Post by michael mills » 16 Sep 2010, 03:49

Thus it is clear that there was no Polish boycott of Danzig.
I will quote the relevant secions from the book by Kimmich, "The Free City: Danzig and German Foreign Policy 1919-1934" which demonstrate that there was indeed a Polish boycott economic of Danzig, albeit an unofficial one that the Polish Government connived at.

I will give the word "boycott" emphasis to draw it to the attention of Sciburniensis and other readers.

Page 106
Reichard's investigations [comment by me - Ernst Reichard, an official of the German Finance Ministry, appointed Reich trustee for Danzig in 1929] in 1931 revealed that the situation had deteriorated drastically since 1929.................................Danzig's commerce suffered because the value of trade through the port was declining, and because in Poland discriminatory treatment, an unofficial boycott, and a whole array of rules and regulations which favored domestic commerce had constricted Polish markets.......................

Reichard feared that, in these straits, Danzig might seek economic releif from the Poles and allow them to return to acquire property in the Free City and to displace German Danzigers in the customs administration, the port, and the police - a disastrous prospect. To forestall such developments he urged that Germany increase and broaden her aid program................
Page 109:
The extensive German effort and Danzig's own attempts to economise might have doen much to tide the city over the depression if the depression had been the only cause of economic distress. But Danzig suffered from a problem which greatly exacerbated the effects of the depression and threatened the very life of the city - the competition of the Polish rival port at Gdynia.

..........................................................

The project at Gdynia enjoyed great popularity in POland, and the port experienced a spectacular rise. Its freight turnover climbed from 414,005 tons in 1926 to 3,628,331 in 1930. Companies wishing to settle in Gdynia received extensive credit at no interest, and the Polish government made it possible for them to construct such facilities as oil presses, rice mills, and capacious refrigerators at low cost. The syndicates which took their traffic to the new port were rewarded with bounties, and the new POlish merchant fleet, which was based at the harbor, was given a subsidy. The Polish Emigration Syndicate sent its charges by way of Gdynia. Foreign trade was attracted by means of low harbor fees, reduced customs duties, rebates, and preferential railway tariffs.
Kimmich goes on to describe how the Danzig Government approached the High Commissioner for Danzig to obtain a ruling that, under the Danzig Statute, Poland was obliged to make full use of Danzig and had no right to prefer a Polish port. The dispute was eventually taken to the Council of the league of Nations in December 1931, and in September 1932 a committee appointed by the Council concluded that the harbour at Danzig could deal with the combined traffic of both ports, and Poland should not apply administrative measures which benefitted Gdynia at the expense of Danzig.

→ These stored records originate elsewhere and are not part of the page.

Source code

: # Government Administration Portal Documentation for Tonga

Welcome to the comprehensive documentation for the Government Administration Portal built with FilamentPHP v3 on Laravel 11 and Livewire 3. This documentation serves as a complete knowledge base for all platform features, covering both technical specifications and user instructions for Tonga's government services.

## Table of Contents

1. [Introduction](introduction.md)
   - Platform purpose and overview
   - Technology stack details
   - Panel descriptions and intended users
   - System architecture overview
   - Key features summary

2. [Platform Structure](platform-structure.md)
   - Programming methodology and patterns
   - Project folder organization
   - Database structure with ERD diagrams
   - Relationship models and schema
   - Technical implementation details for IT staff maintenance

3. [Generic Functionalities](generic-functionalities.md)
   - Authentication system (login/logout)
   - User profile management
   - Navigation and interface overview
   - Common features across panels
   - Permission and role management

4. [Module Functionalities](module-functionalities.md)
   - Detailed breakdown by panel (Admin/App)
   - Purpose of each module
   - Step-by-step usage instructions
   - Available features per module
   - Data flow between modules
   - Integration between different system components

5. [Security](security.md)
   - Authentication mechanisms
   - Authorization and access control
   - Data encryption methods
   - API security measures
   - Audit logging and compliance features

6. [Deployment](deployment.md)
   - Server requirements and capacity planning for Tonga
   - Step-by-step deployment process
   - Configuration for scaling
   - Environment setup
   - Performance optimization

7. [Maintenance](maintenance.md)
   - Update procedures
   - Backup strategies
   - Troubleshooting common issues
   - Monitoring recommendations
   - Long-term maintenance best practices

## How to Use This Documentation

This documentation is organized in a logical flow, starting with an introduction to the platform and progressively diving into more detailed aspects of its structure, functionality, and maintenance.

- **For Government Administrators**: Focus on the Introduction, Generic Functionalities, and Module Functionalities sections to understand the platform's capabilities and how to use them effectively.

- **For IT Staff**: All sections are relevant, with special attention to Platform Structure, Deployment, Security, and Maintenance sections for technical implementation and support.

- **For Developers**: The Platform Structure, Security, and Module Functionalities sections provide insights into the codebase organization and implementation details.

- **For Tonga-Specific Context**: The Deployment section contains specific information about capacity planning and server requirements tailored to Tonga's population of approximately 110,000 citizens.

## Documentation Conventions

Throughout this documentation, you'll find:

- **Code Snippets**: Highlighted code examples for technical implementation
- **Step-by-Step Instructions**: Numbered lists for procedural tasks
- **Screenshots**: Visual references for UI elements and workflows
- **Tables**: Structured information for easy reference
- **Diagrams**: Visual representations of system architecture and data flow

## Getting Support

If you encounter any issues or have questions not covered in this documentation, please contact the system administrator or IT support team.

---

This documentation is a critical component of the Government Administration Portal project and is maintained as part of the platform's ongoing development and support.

Sciburniensis made this comment:
Surely, it is entirely up to the Poles what route they chose to send their own expanding exports by? And is not entirely understandable that they should prefer to use their only national commercial port rather than a Danzig run from the early 1930s by Nazis whose programme was to reunify Danzig with Germany?
That was quite reasonable. What was not reasonable was for Poland to claim that the maintenance of its control of Danzig's economy and foreign relations was necessary to its independence, given that it had its own port of Gdynia only 10 miles away from the port of Danzig, and moreover was directing an increasing proportion of its overseas trade through its own port.

To return to the book by Kimmich.

Pages 116- 118:
While the dispute over Gdynia dragged on, Poland harassed Danzig with unique vehemence.......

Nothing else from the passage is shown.